Dataset excerpts:
※
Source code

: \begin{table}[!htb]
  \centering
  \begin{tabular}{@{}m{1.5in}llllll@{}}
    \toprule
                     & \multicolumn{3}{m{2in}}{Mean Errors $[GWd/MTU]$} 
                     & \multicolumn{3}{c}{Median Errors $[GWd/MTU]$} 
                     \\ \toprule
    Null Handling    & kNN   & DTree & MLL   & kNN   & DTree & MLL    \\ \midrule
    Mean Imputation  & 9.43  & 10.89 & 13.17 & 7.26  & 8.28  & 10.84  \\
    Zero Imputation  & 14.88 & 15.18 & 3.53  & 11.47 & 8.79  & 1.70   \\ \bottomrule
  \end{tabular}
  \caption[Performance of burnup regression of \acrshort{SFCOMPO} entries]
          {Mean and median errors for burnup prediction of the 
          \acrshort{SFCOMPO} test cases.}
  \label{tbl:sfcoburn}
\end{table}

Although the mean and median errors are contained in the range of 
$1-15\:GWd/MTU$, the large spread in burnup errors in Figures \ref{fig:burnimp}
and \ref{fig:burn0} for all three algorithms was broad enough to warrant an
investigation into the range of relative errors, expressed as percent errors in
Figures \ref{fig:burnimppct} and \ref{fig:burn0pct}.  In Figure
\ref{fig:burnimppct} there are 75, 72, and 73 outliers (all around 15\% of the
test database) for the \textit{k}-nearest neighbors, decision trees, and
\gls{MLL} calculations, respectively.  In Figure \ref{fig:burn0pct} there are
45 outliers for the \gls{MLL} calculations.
※
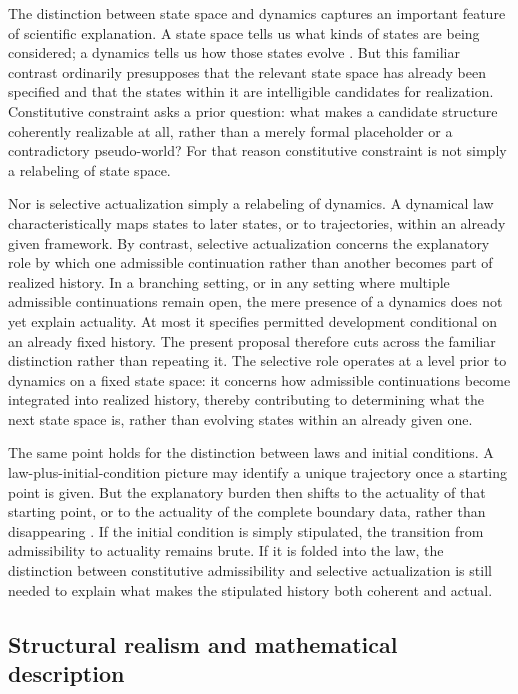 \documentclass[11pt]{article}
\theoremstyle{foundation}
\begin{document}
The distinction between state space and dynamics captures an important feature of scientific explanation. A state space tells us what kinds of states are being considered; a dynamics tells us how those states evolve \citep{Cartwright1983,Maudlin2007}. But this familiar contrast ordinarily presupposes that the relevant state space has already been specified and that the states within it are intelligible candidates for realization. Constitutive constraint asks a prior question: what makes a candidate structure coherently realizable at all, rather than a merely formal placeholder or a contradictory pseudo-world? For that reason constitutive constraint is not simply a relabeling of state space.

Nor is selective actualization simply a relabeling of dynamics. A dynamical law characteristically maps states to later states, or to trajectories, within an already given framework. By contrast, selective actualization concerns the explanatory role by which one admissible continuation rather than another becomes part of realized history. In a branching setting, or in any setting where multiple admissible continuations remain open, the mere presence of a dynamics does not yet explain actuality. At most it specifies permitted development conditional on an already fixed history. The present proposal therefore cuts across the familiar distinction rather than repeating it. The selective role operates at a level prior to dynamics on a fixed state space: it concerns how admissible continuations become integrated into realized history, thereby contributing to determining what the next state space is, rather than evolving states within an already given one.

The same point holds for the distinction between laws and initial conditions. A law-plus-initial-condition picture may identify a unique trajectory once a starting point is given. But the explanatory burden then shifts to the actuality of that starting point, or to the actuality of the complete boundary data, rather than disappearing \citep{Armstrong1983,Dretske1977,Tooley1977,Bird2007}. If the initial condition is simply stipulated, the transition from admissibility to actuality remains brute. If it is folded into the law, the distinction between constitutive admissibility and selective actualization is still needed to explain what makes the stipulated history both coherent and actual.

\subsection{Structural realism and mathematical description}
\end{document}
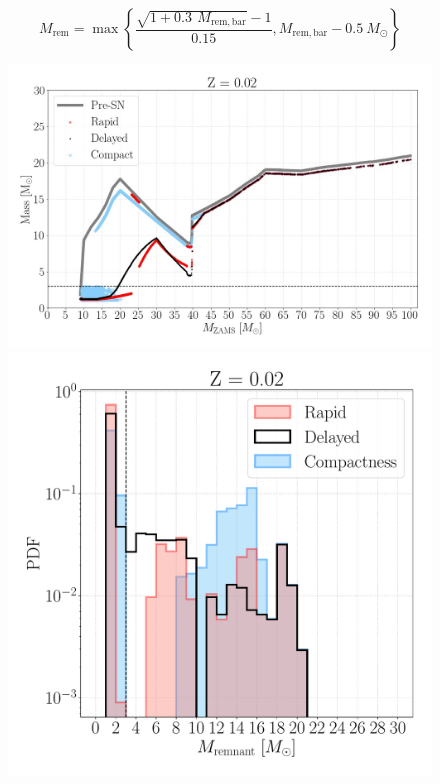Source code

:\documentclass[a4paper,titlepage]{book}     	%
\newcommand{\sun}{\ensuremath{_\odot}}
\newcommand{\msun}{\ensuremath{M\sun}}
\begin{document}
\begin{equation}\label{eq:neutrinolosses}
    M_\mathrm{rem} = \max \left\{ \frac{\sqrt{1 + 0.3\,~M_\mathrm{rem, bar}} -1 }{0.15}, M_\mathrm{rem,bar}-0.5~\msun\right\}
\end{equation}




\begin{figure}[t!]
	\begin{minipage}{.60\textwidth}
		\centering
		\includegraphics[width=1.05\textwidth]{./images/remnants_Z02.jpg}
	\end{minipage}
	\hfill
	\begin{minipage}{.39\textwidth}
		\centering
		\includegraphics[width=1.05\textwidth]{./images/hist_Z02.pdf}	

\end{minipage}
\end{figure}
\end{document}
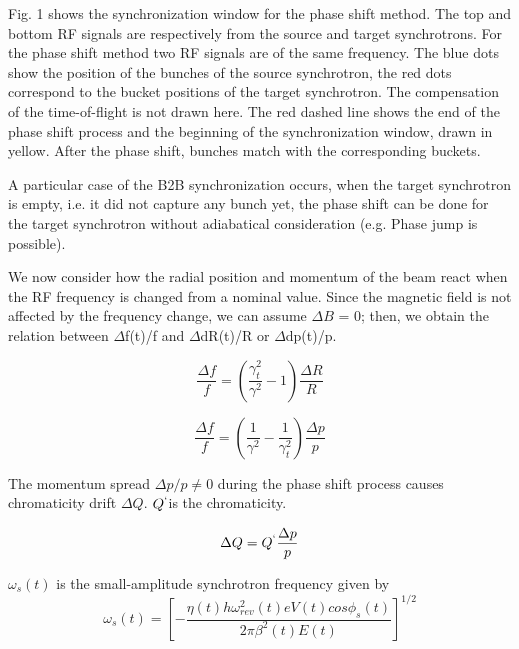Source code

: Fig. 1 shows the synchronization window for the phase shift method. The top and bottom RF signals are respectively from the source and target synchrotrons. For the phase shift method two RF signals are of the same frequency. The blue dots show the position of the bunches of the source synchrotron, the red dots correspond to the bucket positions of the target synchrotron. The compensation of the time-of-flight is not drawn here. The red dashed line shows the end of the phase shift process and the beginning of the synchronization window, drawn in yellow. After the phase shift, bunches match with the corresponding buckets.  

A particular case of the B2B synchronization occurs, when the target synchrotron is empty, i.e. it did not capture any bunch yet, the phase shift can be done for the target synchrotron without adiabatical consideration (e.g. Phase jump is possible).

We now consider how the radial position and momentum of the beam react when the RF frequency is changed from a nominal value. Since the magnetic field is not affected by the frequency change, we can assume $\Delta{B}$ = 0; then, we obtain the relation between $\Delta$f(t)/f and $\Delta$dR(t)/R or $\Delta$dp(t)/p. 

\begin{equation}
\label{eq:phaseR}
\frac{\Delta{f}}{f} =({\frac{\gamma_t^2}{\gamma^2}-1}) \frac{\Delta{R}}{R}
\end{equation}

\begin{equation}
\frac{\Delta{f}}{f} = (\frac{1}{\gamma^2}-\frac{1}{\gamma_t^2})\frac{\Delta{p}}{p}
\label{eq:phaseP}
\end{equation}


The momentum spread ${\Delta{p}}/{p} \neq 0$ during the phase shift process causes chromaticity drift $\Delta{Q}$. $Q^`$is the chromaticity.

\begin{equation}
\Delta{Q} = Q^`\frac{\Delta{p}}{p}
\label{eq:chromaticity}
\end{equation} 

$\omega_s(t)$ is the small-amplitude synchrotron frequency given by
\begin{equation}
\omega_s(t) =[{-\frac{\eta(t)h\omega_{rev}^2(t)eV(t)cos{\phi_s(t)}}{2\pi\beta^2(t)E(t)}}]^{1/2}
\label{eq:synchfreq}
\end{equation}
※
EXERCISE GOAL | All that is wanted is the stretch of lines above from the one containing "10.89 & 13.17" through the one containing "Although the mean", duplicated exactly.

THE ANSWER |
    Mean Imputation  & 9.43  & 10.89 & 13.17 & 7.26  & 8.28  & 10.84  \\
    Zero Imputation  & 14.88 & 15.18 & 3.53  & 11.47 & 8.79  & 1.70   \\ \bottomrule
  \end{tabular}
  \caption[Performance of burnup regression of \acrshort{SFCOMPO} entries]
          {Mean and median errors for burnup prediction of the 
          \acrshort{SFCOMPO} test cases.}
  \label{tbl:sfcoburn}
\end{table}

Although the mean and median errors are contained in the range of 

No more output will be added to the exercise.